Alguna vez el inefable escritor argentino adujo que nadie agotaba la lectura de las y una mil veces con que aquella muchacha de Bagdad retardó el momento de morir contando una historia infatigable porque cada traducción del libro comenzaba y concluía de una y mil y otra nueva manera de ser contada, siempre la misma y siempre otra.
Y así como Galland cometiera en francés una de sus versiones más memorables, de parejo modo, cualquier traductor agotaría distinto achaque al versionar aquella copia trazada en lejano árabe medieval por Abu Abd Allh Muhamad el Gahshigar, quien, de igual guisa, copiara el asunto de su confidencia después de oírsela decir a sus mil y un autores eternamente inencontrables, los cuales la referían de eternamente distinto embrujo como su comienzo y su fin infinito.

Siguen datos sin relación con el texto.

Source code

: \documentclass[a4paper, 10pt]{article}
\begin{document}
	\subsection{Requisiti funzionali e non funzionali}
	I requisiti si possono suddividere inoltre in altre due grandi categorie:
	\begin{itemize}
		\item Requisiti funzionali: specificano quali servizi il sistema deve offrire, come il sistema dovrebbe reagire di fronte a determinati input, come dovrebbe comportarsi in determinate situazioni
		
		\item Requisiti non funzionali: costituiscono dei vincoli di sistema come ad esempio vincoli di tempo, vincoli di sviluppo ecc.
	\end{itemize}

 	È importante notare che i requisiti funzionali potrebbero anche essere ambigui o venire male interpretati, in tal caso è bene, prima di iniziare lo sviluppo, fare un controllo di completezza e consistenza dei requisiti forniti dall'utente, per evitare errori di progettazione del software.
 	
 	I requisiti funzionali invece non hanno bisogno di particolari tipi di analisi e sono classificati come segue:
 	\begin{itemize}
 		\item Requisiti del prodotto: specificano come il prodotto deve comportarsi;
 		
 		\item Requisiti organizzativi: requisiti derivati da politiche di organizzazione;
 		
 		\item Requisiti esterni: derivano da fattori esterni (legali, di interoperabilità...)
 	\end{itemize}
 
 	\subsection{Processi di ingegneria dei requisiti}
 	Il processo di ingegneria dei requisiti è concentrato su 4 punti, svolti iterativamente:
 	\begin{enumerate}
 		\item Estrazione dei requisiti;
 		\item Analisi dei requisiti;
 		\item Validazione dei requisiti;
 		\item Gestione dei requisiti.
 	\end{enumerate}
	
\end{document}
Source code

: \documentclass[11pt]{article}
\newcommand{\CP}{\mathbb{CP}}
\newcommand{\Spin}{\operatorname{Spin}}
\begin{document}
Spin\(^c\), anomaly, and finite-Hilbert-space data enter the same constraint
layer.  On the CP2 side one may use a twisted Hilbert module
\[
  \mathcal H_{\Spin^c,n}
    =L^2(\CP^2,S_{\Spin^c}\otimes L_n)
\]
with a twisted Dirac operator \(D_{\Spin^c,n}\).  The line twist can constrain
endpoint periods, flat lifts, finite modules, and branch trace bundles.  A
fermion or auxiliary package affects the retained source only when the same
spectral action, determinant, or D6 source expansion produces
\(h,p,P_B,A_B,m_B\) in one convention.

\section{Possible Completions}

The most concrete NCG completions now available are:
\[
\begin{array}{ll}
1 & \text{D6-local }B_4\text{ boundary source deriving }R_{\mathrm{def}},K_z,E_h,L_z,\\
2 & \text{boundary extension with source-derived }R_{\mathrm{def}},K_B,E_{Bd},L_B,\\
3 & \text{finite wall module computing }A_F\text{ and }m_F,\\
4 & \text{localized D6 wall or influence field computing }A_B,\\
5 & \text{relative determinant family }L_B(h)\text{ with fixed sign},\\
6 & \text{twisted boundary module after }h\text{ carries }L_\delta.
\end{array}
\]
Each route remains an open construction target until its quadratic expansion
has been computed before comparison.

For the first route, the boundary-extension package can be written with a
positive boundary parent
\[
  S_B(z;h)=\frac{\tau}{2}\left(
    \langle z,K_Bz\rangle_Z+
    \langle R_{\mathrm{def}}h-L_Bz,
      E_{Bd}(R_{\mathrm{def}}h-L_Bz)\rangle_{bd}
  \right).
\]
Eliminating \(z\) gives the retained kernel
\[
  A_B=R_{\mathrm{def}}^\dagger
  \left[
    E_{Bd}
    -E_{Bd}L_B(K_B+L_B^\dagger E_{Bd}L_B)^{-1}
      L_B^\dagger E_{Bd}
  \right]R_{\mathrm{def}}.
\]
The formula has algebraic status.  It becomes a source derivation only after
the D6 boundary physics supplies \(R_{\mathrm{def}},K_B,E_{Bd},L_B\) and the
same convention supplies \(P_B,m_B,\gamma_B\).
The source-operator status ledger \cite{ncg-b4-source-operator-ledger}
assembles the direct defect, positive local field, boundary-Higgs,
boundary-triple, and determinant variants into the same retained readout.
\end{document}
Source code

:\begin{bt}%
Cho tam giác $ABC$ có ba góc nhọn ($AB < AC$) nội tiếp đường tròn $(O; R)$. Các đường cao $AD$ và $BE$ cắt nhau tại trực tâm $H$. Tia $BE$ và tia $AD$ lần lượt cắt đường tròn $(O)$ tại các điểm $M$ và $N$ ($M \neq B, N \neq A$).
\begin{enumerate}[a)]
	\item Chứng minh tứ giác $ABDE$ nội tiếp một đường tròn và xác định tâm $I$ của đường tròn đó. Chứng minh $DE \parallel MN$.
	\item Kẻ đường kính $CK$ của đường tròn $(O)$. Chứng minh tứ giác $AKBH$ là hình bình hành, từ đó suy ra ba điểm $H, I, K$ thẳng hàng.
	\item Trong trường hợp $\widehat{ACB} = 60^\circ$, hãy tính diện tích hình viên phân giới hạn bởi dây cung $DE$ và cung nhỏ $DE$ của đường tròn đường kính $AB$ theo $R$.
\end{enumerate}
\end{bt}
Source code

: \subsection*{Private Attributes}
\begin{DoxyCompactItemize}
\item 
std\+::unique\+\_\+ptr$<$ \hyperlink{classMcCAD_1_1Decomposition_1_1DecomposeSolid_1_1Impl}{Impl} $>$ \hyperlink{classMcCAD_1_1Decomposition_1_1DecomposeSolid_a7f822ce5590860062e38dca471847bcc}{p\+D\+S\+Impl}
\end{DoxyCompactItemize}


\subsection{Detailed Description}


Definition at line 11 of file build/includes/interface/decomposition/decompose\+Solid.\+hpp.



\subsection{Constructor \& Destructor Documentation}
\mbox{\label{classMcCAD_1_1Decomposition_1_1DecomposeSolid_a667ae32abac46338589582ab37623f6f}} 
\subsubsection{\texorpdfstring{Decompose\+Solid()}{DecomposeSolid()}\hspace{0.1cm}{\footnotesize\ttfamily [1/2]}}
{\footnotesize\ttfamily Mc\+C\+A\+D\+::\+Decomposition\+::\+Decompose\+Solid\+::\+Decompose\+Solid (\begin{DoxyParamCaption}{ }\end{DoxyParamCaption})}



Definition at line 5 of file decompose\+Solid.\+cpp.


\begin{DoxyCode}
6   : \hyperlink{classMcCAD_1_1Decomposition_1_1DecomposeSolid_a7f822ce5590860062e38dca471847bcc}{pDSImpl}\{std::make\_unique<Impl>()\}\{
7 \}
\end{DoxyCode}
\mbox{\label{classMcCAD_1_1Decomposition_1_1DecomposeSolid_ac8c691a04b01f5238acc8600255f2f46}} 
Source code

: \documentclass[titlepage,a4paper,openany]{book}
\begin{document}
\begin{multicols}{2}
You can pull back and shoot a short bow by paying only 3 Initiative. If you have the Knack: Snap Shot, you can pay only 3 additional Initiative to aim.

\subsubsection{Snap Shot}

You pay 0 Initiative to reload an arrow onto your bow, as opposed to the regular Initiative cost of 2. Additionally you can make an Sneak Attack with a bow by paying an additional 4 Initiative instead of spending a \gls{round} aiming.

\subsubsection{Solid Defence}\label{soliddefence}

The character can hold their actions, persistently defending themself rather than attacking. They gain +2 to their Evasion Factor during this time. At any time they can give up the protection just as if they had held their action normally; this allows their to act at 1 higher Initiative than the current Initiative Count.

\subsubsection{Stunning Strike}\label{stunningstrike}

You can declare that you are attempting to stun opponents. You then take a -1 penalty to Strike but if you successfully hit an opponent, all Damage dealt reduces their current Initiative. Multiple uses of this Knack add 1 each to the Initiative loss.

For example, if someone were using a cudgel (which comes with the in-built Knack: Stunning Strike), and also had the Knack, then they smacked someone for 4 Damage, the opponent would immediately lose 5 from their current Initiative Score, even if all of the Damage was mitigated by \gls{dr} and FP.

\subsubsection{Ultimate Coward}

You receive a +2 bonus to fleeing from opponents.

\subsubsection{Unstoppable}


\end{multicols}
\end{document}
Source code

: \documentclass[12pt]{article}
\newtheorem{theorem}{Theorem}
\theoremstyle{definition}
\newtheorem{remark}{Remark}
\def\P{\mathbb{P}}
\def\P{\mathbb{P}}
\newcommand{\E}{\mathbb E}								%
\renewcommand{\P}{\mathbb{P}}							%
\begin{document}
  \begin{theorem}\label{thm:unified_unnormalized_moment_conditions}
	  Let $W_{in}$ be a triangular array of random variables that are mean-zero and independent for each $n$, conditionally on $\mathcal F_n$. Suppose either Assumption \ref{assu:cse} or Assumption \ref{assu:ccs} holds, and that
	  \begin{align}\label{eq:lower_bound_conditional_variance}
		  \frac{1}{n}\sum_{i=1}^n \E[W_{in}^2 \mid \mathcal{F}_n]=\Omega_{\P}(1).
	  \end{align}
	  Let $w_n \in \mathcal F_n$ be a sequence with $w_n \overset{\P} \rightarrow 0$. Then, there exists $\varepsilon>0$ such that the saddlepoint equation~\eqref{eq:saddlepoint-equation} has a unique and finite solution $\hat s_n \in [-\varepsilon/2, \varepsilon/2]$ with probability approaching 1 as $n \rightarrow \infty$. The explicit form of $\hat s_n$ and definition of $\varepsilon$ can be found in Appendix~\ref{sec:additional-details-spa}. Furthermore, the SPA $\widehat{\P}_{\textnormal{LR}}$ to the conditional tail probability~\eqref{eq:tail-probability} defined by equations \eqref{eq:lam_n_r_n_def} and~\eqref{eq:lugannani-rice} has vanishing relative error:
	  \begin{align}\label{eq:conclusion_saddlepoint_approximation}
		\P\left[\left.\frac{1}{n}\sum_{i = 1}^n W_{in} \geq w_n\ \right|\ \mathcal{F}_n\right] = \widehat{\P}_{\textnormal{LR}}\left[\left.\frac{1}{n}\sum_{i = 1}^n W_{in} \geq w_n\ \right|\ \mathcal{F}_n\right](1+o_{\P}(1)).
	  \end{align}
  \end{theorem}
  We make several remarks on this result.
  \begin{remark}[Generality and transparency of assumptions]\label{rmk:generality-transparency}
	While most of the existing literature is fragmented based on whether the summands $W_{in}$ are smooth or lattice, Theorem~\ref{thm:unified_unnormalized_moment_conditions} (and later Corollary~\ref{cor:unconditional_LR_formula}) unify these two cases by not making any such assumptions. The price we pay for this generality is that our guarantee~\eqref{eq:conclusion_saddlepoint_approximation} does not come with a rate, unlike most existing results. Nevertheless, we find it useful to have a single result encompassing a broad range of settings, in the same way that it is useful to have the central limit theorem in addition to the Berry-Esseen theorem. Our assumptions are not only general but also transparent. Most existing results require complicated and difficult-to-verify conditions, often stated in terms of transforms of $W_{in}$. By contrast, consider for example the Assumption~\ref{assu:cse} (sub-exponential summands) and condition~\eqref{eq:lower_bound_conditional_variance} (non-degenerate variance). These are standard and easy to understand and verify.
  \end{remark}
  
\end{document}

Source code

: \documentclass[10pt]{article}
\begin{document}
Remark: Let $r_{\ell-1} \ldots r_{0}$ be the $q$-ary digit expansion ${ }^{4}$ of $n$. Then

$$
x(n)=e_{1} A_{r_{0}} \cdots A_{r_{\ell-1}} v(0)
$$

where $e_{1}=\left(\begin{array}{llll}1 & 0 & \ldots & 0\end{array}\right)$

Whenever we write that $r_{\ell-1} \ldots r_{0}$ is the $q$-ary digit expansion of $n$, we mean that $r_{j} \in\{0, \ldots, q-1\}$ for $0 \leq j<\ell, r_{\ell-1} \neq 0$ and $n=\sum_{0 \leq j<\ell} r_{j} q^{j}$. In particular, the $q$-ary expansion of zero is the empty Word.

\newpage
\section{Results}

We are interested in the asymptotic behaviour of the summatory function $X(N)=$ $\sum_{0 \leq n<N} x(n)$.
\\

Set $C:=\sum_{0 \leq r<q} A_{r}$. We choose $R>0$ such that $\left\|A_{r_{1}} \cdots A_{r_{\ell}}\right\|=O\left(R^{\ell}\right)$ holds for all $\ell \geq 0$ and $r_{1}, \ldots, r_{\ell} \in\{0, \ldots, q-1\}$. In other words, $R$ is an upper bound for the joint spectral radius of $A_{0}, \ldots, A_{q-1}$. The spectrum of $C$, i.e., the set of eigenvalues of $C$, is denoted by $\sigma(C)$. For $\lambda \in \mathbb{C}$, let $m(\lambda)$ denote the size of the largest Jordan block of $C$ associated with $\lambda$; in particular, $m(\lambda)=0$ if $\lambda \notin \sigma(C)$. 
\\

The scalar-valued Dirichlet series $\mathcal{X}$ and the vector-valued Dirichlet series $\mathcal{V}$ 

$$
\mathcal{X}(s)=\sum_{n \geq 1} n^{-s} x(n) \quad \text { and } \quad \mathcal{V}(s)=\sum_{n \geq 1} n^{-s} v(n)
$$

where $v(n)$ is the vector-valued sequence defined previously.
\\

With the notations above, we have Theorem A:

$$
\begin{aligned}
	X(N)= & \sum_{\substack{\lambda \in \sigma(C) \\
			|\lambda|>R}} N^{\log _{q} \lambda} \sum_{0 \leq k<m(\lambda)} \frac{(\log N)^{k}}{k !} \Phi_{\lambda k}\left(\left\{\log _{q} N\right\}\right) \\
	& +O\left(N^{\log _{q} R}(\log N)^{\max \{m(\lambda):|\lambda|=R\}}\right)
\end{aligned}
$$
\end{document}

Borges, quien fuera y es Borges y fue y será una escritura, un invencionero de nuestro idioma literario y otra vez Borges y también Jorge Luis Borges, argentino y de cualquier otro origen cedido por él mismo en las mil y una copia con las que escribiera su obra en los babélicos idiomas de la tierra que lo versionan, confesaría que era a otro Borges a quien le ocurrían las cosas. Oigámoslo o leámoslo si no:
Yo camino por Buenos Aires y me demoro, acaso ya mecánicamente, para mirar el arco de un zaguán y la puerta cancel; de Borges tengo noticias por el correo y veo su nombre en una terna de profesores o en un diccionario biográfico. Me gustan los relojes de arena, los majas, la tipografía del siglo XVIII, las etimologías, el sabor del café y la prosa de Stevenson; el otro comparte esas preferencias, pero de modo vanidoso que las convierte en atributos de un actor. Sería exagerado afirmar que nuestra relación es hostil; yo vivo, yo me dejo vivir, para que Borges pueda tramar su literatura y esa literatura me justifica.
Si así fuera, entonces, ¿a quién nombra y a quién lee la tierra entera, sea en su español nativo, en su obsesivo acento anglosajón o en demótico o en voz y caracteres de la dinastía tang? Cuál de los tantos otros Borges concluyó, por ejemplo, las milongas y vidalitas de Fervor de Buenos Aires, la Historia universal de la infamia, Ficciones, Evaristo Carriero, El Aleph, El jardín de los senderos que se bifurcan o sus incursiones y tergiversaciones de cierta lectura cierta o fingida, acaso el traductor de Las Palmeras Salvajes y de Orlando, a lo mejor el compaginador con María E. Vazquez de Las literaturas germánicas medievales, La biblioteca de Babel que ordenara con Franco María Ricci en la que aglomeró todas las lecturas fantásticas de las que fuera asiduo curioso e inventor de prolijas puñaladas de simetría atroz; y otro Borges más aún, el que se confundió con la sombra de Bioy Casares mientras éste hacía lo mismo o el que parafraseó El Sur y vio un tigre en su biblioteca, poeta ceñido por la rima del soneto shakesperiano en una Página para recordar al Coronel Suárez vencedor de Junín donde acalló la acción en el combate del Libertador Simón Bolívar en evasivo gerundio
en esa batalla y la gente muriendo entre los pantanos,
y Bolívar pronunciando palabras sin duda históricas(sic).
Con frecuencia desdeñamos a ese ciego que mira y no mira la dignidad humana, el del bastón con un águila en la cumbre y el traje gris, el coronado por Cambridge, el cansado de gloria, el irónico terrible e insoportable lúcido, también el abominable que loara a Pinochet y le cediera su nuca para dejarse condecorar por un mílite sangriento. A ése y otros Borges de fabla impura, espuria, a sus injurias y apostasías hoy lo olvidamos para privilegiar “al hacedor” de una lengua universal que lleva inscrita su nombre y cuya eternidad fue prohibida por los académicos del Nobel y cuya negada perennidad lo acrecienta en demasía la tierra toda que lo lee y como Sheherezada retarda el final de su lectura para retomarla una y mil veces.